Every line of the listing below should be written out exactly, minus its images.
[Start of Attachment]
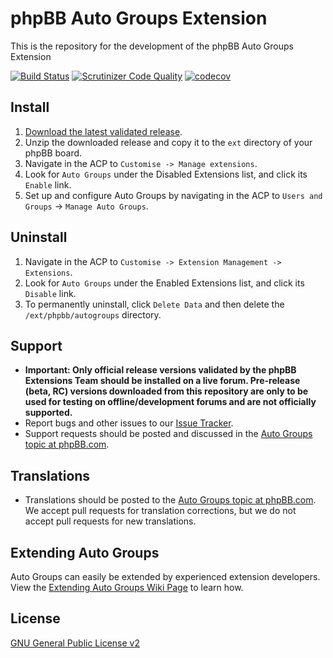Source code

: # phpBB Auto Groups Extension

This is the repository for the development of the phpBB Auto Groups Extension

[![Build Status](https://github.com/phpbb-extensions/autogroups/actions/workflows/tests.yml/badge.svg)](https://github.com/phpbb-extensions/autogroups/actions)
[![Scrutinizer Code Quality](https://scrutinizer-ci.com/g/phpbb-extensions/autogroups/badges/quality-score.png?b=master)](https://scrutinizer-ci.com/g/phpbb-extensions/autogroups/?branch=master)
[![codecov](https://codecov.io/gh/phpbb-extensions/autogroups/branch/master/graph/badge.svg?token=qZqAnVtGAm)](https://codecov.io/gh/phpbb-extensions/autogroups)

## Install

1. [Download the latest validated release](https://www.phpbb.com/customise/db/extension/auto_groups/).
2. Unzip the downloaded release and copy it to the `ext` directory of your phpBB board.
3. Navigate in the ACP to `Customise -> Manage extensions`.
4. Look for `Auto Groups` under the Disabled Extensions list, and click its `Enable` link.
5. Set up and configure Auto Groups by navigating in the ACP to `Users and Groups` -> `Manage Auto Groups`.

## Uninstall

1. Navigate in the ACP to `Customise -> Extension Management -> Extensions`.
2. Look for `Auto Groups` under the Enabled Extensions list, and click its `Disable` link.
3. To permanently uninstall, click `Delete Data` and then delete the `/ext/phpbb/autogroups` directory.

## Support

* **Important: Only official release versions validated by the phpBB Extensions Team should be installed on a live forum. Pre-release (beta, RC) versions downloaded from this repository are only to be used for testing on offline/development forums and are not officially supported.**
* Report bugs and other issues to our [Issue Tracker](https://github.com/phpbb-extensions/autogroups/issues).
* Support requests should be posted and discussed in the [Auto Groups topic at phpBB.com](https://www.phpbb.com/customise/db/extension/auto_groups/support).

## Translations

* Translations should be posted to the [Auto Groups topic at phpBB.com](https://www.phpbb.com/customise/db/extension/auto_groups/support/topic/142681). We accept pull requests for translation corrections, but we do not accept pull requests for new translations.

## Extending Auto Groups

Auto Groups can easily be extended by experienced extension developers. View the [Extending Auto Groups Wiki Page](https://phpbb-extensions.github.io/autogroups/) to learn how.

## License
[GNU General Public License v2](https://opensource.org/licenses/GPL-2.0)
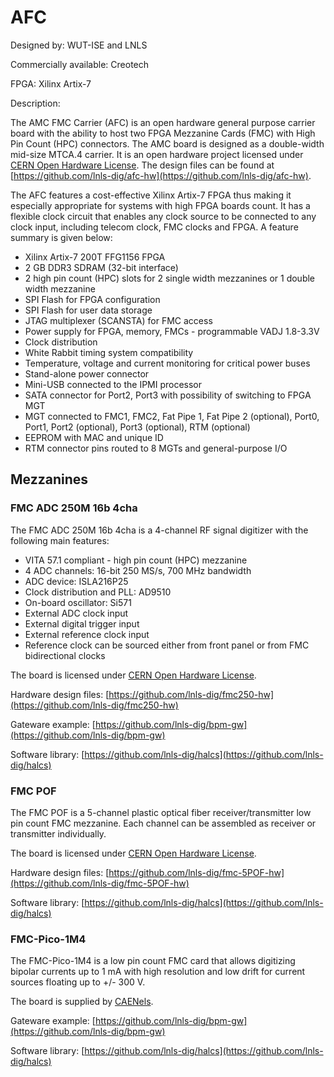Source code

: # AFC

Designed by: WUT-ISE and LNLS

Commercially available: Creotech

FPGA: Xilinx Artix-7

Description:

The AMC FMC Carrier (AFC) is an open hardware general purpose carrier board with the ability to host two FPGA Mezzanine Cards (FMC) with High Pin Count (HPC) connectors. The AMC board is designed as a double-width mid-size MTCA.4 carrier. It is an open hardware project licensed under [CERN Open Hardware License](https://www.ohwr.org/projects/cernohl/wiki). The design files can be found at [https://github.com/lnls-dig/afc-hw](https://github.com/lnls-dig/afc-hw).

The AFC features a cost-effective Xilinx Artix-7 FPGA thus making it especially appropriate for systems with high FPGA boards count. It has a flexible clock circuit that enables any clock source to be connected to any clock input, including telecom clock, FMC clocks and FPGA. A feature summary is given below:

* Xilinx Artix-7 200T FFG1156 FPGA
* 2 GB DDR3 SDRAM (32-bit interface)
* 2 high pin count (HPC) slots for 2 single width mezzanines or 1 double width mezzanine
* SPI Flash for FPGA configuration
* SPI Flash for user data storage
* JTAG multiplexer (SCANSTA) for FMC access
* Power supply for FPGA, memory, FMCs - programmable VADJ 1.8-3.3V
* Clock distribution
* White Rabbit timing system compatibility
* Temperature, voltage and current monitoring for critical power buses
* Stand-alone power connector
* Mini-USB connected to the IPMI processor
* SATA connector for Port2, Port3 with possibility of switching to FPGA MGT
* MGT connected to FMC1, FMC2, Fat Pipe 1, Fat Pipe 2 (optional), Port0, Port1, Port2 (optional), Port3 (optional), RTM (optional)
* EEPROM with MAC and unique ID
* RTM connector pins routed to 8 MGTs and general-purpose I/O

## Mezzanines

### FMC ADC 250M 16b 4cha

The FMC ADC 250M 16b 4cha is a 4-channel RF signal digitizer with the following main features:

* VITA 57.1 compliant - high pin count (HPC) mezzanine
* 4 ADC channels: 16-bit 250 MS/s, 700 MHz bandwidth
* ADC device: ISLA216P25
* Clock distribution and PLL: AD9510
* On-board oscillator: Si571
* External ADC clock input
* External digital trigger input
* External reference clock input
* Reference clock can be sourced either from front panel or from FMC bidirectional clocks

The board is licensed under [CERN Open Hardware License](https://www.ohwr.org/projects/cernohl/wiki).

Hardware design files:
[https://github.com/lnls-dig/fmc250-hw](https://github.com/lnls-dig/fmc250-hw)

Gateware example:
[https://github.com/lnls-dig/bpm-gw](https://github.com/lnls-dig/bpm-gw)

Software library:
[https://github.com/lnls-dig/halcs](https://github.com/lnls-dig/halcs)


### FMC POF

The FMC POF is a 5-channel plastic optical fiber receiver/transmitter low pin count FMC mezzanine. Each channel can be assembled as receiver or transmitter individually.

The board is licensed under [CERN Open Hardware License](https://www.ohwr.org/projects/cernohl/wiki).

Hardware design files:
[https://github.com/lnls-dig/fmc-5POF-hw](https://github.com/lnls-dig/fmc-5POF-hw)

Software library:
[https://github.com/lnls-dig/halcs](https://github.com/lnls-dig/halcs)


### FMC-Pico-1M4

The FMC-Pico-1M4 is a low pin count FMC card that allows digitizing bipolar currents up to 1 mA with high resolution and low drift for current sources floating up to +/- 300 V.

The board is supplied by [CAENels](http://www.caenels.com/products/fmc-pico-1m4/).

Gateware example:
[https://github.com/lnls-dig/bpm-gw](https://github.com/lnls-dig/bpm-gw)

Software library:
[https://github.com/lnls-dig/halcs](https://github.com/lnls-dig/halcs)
[End of Attachment]
ANSWER FOR THIS EXERCISE:
Source code

: # phpBB Auto Groups Extension

This is the repository for the development of the phpBB Auto Groups Extension

[![Build Status](https://github.com/phpbb-extensions/autogroups/actions/workflows/tests.yml/badge.svg)](https://github.com/phpbb-extensions/autogroups/actions)
[![Scrutinizer Code Quality](https://scrutinizer-ci.com/g/phpbb-extensions/autogroups/badges/quality-score.png?b=master)](https://scrutinizer-ci.com/g/phpbb-extensions/autogroups/?branch=master)
[![codecov](https://codecov.io/gh/phpbb-extensions/autogroups/branch/master/graph/badge.svg?token=qZqAnVtGAm)](https://codecov.io/gh/phpbb-extensions/autogroups)

## Install

1. [Download the latest validated release](https://www.phpbb.com/customise/db/extension/auto_groups/).
2. Unzip the downloaded release and copy it to the `ext` directory of your phpBB board.
3. Navigate in the ACP to `Customise -> Manage extensions`.
4. Look for `Auto Groups` under the Disabled Extensions list, and click its `Enable` link.
5. Set up and configure Auto Groups by navigating in the ACP to `Users and Groups` -> `Manage Auto Groups`.

## Uninstall

1. Navigate in the ACP to `Customise -> Extension Management -> Extensions`.
2. Look for `Auto Groups` under the Enabled Extensions list, and click its `Disable` link.
3. To permanently uninstall, click `Delete Data` and then delete the `/ext/phpbb/autogroups` directory.

## Support

* **Important: Only official release versions validated by the phpBB Extensions Team should be installed on a live forum. Pre-release (beta, RC) versions downloaded from this repository are only to be used for testing on offline/development forums and are not officially supported.**
* Report bugs and other issues to our [Issue Tracker](https://github.com/phpbb-extensions/autogroups/issues).
* Support requests should be posted and discussed in the [Auto Groups topic at phpBB.com](https://www.phpbb.com/customise/db/extension/auto_groups/support).

## Translations

* Translations should be posted to the [Auto Groups topic at phpBB.com](https://www.phpbb.com/customise/db/extension/auto_groups/support/topic/142681). We accept pull requests for translation corrections, but we do not accept pull requests for new translations.

## Extending Auto Groups

Auto Groups can easily be extended by experienced extension developers. View the [Extending Auto Groups Wiki Page](https://phpbb-extensions.github.io/autogroups/) to learn how.

## License
[GNU General Public License v2](https://opensource.org/licenses/GPL-2.0)
Source code

: # AFC

Designed by: WUT-ISE and LNLS

Commercially available: Creotech

FPGA: Xilinx Artix-7

Description:

The AMC FMC Carrier (AFC) is an open hardware general purpose carrier board with the ability to host two FPGA Mezzanine Cards (FMC) with High Pin Count (HPC) connectors. The AMC board is designed as a double-width mid-size MTCA.4 carrier. It is an open hardware project licensed under [CERN Open Hardware License](https://www.ohwr.org/projects/cernohl/wiki). The design files can be found at [https://github.com/lnls-dig/afc-hw](https://github.com/lnls-dig/afc-hw).

The AFC features a cost-effective Xilinx Artix-7 FPGA thus making it especially appropriate for systems with high FPGA boards count. It has a flexible clock circuit that enables any clock source to be connected to any clock input, including telecom clock, FMC clocks and FPGA. A feature summary is given below:

* Xilinx Artix-7 200T FFG1156 FPGA
* 2 GB DDR3 SDRAM (32-bit interface)
* 2 high pin count (HPC) slots for 2 single width mezzanines or 1 double width mezzanine
* SPI Flash for FPGA configuration
* SPI Flash for user data storage
* JTAG multiplexer (SCANSTA) for FMC access
* Power supply for FPGA, memory, FMCs - programmable VADJ 1.8-3.3V
* Clock distribution
* White Rabbit timing system compatibility
* Temperature, voltage and current monitoring for critical power buses
* Stand-alone power connector
* Mini-USB connected to the IPMI processor
* SATA connector for Port2, Port3 with possibility of switching to FPGA MGT
* MGT connected to FMC1, FMC2, Fat Pipe 1, Fat Pipe 2 (optional), Port0, Port1, Port2 (optional), Port3 (optional), RTM (optional)
* EEPROM with MAC and unique ID
* RTM connector pins routed to 8 MGTs and general-purpose I/O

## Mezzanines

### FMC ADC 250M 16b 4cha

The FMC ADC 250M 16b 4cha is a 4-channel RF signal digitizer with the following main features:

* VITA 57.1 compliant - high pin count (HPC) mezzanine
* 4 ADC channels: 16-bit 250 MS/s, 700 MHz bandwidth
* ADC device: ISLA216P25
* Clock distribution and PLL: AD9510
* On-board oscillator: Si571
* External ADC clock input
* External digital trigger input
* External reference clock input
* Reference clock can be sourced either from front panel or from FMC bidirectional clocks

The board is licensed under [CERN Open Hardware License](https://www.ohwr.org/projects/cernohl/wiki).

Hardware design files:
[https://github.com/lnls-dig/fmc250-hw](https://github.com/lnls-dig/fmc250-hw)

Gateware example:
[https://github.com/lnls-dig/bpm-gw](https://github.com/lnls-dig/bpm-gw)

Software library:
[https://github.com/lnls-dig/halcs](https://github.com/lnls-dig/halcs)


### FMC POF

The FMC POF is a 5-channel plastic optical fiber receiver/transmitter low pin count FMC mezzanine. Each channel can be assembled as receiver or transmitter individually.

The board is licensed under [CERN Open Hardware License](https://www.ohwr.org/projects/cernohl/wiki).

Hardware design files:
[https://github.com/lnls-dig/fmc-5POF-hw](https://github.com/lnls-dig/fmc-5POF-hw)

Software library:
[https://github.com/lnls-dig/halcs](https://github.com/lnls-dig/halcs)


### FMC-Pico-1M4

The FMC-Pico-1M4 is a low pin count FMC card that allows digitizing bipolar currents up to 1 mA with high resolution and low drift for current sources floating up to +/- 300 V.

The board is supplied by [CAENels](http://www.caenels.com/products/fmc-pico-1m4/).

Gateware example:
[https://github.com/lnls-dig/bpm-gw](https://github.com/lnls-dig/bpm-gw)

Software library:
[https://github.com/lnls-dig/halcs](https://github.com/lnls-dig/halcs)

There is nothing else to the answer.